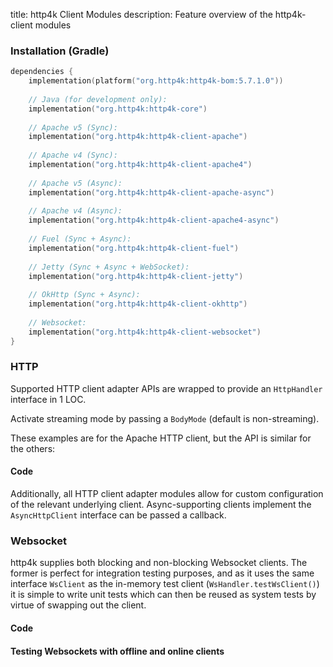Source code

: title: http4k Client Modules
description: Feature overview of the http4k-client modules

### Installation (Gradle)

```kotlin
dependencies {
    implementation(platform("org.http4k:http4k-bom:5.7.1.0"))
    
    // Java (for development only):
    implementation("org.http4k:http4k-core")
    
    // Apache v5 (Sync): 
    implementation("org.http4k:http4k-client-apache")
    
    // Apache v4 (Sync): 
    implementation("org.http4k:http4k-client-apache4")
    
    // Apache v5 (Async): 
    implementation("org.http4k:http4k-client-apache-async")
    
    // Apache v4 (Async): 
    implementation("org.http4k:http4k-client-apache4-async")
    
    // Fuel (Sync + Async): 
    implementation("org.http4k:http4k-client-fuel")
    
    // Jetty (Sync + Async + WebSocket): 
    implementation("org.http4k:http4k-client-jetty")
    
    // OkHttp (Sync + Async): 
    implementation("org.http4k:http4k-client-okhttp")
    
    // Websocket: 
    implementation("org.http4k:http4k-client-websocket")
}
```

### HTTP
Supported HTTP client adapter APIs are wrapped to provide an `HttpHandler` interface in 1 LOC.

Activate streaming mode by passing a `BodyMode` (default is non-streaming).

These examples are for the Apache HTTP client, but the API is similar for the others:

#### Code [<img class="octocat"/>](https://github.com/http4k/http4k/blob/master/src/docs/guide/reference/clients/example_http.kt)

<script src="https://gist-it.appspot.com/https://github.com/http4k/http4k/blob/master/src/docs/guide/reference/clients/example_http.kt"></script>

Additionally, all HTTP client adapter modules allow for custom configuration of the relevant underlying client. Async-supporting clients implement the `AsyncHttpClient` interface can be passed a callback.

### Websocket
http4k supplies both blocking and non-blocking Websocket clients. The former is perfect for integration testing purposes, and as it uses the same interface `WsClient` as the in-memory test client (`WsHandler.testWsClient()`) it is simple to write unit tests which can then be reused as system tests by virtue of swapping out the client.

#### Code [<img class="octocat"/>](https://github.com/http4k/http4k/blob/master/src/docs/guide/reference/clients/example_websocket.kt)

<script src="https://gist-it.appspot.com/https://github.com/http4k/http4k/blob/master/src/docs/guide/reference/clients/example_websocket.kt"></script>

#### Testing Websockets with offline and online clients [<img class="octocat"/>](https://github.com/http4k/http4k/blob/master/src/docs/guide/reference/clients/TestingWebsockets.kt)

<script src="https://gist-it.appspot.com/https://github.com/http4k/http4k/blob/master/src/docs/guide/reference/clients/TestingWebsockets.kt"></script>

-- -- --

Please give back exactly the lines of the listing above that run from the one containing "### Installation (Gradle)" through the one containing "These examples are", and only those.

### Installation (Gradle)

```kotlin
dependencies {
    implementation(platform("org.http4k:http4k-bom:5.7.1.0"))
    
    // Java (for development only):
    implementation("org.http4k:http4k-core")
    
    // Apache v5 (Sync): 
    implementation("org.http4k:http4k-client-apache")
    
    // Apache v4 (Sync): 
    implementation("org.http4k:http4k-client-apache4")
    
    // Apache v5 (Async): 
    implementation("org.http4k:http4k-client-apache-async")
    
    // Apache v4 (Async): 
    implementation("org.http4k:http4k-client-apache4-async")
    
    // Fuel (Sync + Async): 
    implementation("org.http4k:http4k-client-fuel")
    
    // Jetty (Sync + Async + WebSocket): 
    implementation("org.http4k:http4k-client-jetty")
    
    // OkHttp (Sync + Async): 
    implementation("org.http4k:http4k-client-okhttp")
    
    // Websocket: 
    implementation("org.http4k:http4k-client-websocket")
}
```

### HTTP
Supported HTTP client adapter APIs are wrapped to provide an `HttpHandler` interface in 1 LOC.

Activate streaming mode by passing a `BodyMode` (default is non-streaming).

These examples are for the Apache HTTP client, but the API is similar for the others:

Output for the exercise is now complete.